The "everyone ends up where they are supposed to be" line doesn't mean you feel it on day one...or at week 3. Do you have a Big yet? You need to stop asking your friend from another sorority for her opinion. She's not in your chapter and doesn't know what is going on. You know the phrase "The grass is always greener on the other side"? This is a perfect example. You don't have a group of friends outside of your sorority either. Doesn't sound like you make friends very quickly. That's okay. Don't push it so hard. Being friends in a sorority isn't any quicker than being friends outside a sorority. The fact that you don't "like" some of you sisters is normal. You wouldn't like some of the girls in the other group, too. You can't get a large group of girls together and like everyone. I had a pledge class of 28 and didn't like half of them for the whole 4 years. Guess what? I roomed with two of them when I went to med school and found out I was totally wrong about them. Your first impressions can be incorrect. (And they can color your impressions for years.) Stop thinking about the other preference party. Stop. It doesn't mean you should have picked that group, it just means that you are having a hard time and you think that it would be easier over there. It wouldn't be. You'd still have to work at making friends. You always have to work at making friends no matter what group you join. It's just easier for some people than for others. They just make it look effortless so you think it happens without any work. Like someone said in your other thread, you are bound for a year. You have already paid your dues. Hang out until initiation. If you don't feel it, don't get initiated. Until that time, give it your best shot, but that means forgetting the other group, not lamenting with your friends from other sororities, not judging your new sisters as vapid and really trying to get to know them beneath that layer of superficiality. You saw something in them at Pref.

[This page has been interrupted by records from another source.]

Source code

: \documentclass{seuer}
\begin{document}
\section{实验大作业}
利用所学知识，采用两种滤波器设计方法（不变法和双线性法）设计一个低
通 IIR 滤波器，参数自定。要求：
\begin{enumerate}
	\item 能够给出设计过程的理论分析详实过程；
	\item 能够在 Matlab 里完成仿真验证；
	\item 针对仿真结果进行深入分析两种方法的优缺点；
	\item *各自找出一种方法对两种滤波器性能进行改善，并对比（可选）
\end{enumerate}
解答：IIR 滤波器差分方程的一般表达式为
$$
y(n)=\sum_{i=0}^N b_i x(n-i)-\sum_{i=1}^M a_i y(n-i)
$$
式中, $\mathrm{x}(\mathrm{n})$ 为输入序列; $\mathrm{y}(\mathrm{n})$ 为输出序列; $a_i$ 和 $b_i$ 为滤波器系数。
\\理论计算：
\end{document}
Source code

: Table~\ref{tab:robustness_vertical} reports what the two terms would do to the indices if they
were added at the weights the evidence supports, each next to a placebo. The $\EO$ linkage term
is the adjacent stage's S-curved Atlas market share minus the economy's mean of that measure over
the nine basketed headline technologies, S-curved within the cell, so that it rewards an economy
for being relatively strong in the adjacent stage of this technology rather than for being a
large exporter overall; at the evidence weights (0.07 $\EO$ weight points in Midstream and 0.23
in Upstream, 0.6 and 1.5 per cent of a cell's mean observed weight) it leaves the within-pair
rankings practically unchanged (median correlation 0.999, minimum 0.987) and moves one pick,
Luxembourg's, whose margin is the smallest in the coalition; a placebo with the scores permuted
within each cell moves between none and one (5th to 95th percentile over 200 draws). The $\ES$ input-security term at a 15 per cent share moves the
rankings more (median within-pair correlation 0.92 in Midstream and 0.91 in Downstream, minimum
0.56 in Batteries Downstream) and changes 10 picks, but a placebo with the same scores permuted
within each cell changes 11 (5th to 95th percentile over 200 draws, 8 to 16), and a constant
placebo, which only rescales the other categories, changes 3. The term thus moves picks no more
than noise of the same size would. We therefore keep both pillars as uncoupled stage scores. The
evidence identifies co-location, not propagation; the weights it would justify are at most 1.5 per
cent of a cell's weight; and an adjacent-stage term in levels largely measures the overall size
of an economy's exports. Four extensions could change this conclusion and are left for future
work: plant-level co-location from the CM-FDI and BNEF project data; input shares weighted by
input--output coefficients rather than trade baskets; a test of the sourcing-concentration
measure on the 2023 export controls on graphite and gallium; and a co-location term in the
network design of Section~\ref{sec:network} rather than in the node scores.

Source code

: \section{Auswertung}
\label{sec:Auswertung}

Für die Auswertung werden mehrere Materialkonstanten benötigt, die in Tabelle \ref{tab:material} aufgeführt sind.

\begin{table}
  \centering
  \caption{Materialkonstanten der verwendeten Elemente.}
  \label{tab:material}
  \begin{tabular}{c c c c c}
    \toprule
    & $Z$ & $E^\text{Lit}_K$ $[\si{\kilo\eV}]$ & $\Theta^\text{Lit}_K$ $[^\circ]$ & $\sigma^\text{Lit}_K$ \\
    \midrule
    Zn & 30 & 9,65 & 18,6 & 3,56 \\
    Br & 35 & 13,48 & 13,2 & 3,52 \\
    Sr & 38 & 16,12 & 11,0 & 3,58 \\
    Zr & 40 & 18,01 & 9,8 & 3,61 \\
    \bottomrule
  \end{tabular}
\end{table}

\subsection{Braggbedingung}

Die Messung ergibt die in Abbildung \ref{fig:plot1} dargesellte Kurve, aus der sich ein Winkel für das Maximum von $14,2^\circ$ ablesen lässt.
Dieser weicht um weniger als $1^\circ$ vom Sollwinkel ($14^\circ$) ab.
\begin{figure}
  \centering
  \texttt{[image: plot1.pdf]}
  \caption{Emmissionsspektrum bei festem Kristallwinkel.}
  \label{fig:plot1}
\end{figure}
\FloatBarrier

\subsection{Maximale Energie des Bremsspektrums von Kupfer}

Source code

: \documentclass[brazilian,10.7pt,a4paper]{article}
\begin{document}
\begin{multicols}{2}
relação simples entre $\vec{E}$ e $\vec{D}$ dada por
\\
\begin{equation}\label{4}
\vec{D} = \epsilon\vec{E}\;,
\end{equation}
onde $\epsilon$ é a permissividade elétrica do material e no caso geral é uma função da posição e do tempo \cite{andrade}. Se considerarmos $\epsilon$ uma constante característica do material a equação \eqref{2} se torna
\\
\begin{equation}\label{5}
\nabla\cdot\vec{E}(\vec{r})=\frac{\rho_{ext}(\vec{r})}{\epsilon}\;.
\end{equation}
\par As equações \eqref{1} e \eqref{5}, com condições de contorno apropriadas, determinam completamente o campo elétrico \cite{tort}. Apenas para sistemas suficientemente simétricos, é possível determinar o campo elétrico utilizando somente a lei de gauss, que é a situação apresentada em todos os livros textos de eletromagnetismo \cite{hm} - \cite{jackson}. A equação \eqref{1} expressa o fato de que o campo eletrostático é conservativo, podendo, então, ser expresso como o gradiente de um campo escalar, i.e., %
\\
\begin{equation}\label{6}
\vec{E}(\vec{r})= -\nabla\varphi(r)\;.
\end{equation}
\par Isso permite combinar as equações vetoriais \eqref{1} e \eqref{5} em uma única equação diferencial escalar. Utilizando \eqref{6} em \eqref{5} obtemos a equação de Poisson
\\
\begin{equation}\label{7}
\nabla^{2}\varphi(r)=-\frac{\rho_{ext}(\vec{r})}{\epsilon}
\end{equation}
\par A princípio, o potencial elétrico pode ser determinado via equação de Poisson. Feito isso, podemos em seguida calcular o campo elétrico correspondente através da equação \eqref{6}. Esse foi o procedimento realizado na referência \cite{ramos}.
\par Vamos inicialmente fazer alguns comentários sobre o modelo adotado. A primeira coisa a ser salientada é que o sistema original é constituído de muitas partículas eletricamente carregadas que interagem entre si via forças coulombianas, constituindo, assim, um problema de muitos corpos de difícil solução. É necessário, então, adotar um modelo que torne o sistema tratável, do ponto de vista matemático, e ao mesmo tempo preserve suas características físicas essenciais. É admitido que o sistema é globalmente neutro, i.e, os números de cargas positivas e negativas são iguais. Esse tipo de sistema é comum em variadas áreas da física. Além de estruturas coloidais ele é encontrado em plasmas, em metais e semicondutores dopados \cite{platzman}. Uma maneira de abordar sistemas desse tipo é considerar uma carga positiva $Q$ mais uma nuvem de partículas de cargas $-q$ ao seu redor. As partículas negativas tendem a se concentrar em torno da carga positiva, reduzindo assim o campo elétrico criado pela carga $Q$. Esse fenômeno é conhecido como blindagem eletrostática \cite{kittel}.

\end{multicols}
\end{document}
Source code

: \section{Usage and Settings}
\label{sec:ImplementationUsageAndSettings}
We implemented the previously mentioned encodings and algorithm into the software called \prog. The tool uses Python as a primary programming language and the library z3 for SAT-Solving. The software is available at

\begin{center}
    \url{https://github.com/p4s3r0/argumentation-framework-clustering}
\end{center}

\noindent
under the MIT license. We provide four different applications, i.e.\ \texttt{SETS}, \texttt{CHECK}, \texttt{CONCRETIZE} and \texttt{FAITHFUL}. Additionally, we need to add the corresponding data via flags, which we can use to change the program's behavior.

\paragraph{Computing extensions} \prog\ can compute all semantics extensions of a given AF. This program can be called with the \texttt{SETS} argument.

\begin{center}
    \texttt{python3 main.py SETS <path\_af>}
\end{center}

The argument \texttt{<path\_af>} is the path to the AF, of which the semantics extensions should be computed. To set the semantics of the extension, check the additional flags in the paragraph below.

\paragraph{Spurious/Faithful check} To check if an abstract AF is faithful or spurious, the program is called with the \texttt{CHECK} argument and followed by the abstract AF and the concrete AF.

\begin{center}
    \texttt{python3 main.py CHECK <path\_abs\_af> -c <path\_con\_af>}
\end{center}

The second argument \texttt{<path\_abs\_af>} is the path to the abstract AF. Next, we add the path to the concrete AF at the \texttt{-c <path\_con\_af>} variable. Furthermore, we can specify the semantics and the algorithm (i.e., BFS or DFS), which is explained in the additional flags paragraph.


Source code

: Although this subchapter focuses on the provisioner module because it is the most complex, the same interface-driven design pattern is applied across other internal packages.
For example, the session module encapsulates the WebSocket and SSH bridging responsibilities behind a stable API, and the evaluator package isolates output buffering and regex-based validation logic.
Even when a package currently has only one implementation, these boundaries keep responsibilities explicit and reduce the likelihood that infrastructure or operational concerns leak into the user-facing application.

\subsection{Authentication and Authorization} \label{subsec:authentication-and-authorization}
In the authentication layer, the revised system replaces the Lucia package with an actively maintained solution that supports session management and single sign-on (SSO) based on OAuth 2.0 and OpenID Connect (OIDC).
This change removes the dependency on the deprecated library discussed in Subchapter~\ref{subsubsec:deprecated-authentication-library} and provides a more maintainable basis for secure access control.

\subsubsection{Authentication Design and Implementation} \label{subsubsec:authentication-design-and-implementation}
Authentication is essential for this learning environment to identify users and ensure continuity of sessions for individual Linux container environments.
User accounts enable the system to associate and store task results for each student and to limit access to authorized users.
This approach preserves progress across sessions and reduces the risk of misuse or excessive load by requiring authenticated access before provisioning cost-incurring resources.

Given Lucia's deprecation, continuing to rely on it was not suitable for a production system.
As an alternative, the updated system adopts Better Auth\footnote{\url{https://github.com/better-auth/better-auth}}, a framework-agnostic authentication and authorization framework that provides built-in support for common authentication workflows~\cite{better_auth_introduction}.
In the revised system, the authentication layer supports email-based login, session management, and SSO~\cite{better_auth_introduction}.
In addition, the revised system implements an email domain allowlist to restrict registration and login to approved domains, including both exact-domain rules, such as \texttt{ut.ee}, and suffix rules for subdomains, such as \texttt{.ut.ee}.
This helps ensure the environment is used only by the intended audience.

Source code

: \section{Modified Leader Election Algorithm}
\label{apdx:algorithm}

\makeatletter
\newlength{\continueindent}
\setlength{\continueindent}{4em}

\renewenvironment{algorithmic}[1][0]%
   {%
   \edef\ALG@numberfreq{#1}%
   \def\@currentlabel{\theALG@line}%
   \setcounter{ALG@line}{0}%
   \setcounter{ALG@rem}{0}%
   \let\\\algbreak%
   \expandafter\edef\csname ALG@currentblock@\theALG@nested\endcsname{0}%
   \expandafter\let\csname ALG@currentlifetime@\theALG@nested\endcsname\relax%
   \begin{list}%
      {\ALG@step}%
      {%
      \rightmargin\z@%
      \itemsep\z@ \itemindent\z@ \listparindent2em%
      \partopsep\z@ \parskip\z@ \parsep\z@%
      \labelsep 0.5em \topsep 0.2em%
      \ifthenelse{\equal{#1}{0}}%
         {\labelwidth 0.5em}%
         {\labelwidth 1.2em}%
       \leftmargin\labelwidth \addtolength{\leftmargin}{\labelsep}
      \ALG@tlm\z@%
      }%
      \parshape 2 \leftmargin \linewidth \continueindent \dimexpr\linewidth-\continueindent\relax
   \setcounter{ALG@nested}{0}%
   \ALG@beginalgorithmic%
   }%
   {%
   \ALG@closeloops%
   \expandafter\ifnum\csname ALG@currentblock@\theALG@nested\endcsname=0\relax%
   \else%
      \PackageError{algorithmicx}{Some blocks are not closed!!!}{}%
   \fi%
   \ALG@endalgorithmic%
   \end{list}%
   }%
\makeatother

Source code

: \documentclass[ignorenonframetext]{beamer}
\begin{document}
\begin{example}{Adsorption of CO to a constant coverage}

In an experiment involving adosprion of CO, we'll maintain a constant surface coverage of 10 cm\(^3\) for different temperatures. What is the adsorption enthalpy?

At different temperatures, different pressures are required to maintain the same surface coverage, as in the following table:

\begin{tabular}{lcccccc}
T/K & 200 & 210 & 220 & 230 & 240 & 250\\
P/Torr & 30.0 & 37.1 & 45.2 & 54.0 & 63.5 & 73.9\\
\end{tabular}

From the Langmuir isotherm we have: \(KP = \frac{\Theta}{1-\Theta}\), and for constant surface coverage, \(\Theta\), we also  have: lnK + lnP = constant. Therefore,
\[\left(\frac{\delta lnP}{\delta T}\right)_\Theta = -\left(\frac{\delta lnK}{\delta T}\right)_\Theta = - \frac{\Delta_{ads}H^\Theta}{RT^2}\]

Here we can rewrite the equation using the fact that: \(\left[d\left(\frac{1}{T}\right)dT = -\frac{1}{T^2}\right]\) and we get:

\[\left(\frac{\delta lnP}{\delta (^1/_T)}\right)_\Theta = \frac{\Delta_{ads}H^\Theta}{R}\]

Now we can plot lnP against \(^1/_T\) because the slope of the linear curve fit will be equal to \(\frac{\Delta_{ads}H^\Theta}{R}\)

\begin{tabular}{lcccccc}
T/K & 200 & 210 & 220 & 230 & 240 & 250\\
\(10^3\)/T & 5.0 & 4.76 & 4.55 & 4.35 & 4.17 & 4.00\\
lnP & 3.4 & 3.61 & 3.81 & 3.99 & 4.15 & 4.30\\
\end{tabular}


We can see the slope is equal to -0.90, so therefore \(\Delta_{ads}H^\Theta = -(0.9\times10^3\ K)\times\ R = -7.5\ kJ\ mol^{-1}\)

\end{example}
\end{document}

It is there, and you owe it to yourself to find out if you really belong there.

als463 10-30-2012 07:06 PM

Quote:

Originally Posted by MysticCat (Post 2186780)
Good grief. Bad attitude? Where in this:



is there any suggestion of a bad attitude? Having questions does not necessarily equal having a bad attitude. It might be a bad attitude, it might financial or it might just be normal second thoughts that lots of GCers who love their GLOs have admitted to having.

At least hear someone out before you jump down their throats.

Maybe it's because I'm pretty sick of seeing, "should I drop" or "how do I go to the other sorority that dropped me because this chapter isn't the right fit for me" more often than not. You may think I am jumping down her throat. I won't apologize for that. Believe it or not--I knew her next response would be something like what she just posted. Rarely is it about money. Another thing is if it WAS about money, then it should have been addressed before accepting a bid. These young ladies work hard and go through a lot just to have women like this tell them that they aren't good enough to be their sisters.

MysticCat 10-30-2012 10:42 PM

Quote:

Originally Posted by als463 (Post 2187057)
Maybe it's because I'm pretty sick of seeing, "should I drop" or "how do I go to the other sorority that dropped me because this chapter isn't the right fit for me" more often than not. You may think I am jumping down her throat. I won't apologize for that. Believe it or not--I knew her next response would be something like what she just posted. Rarely is it about money. Another thing is if it WAS about money, then it should have been addressed before accepting a bid. These young ladies work hard and go through a lot just to have women like this tell them that they aren't good enough to be their sisters.

Except she never said they weren't good enough to be her sisters. You supplied that for her.

I think you're getting a distorted view from atop that high horse you're riding.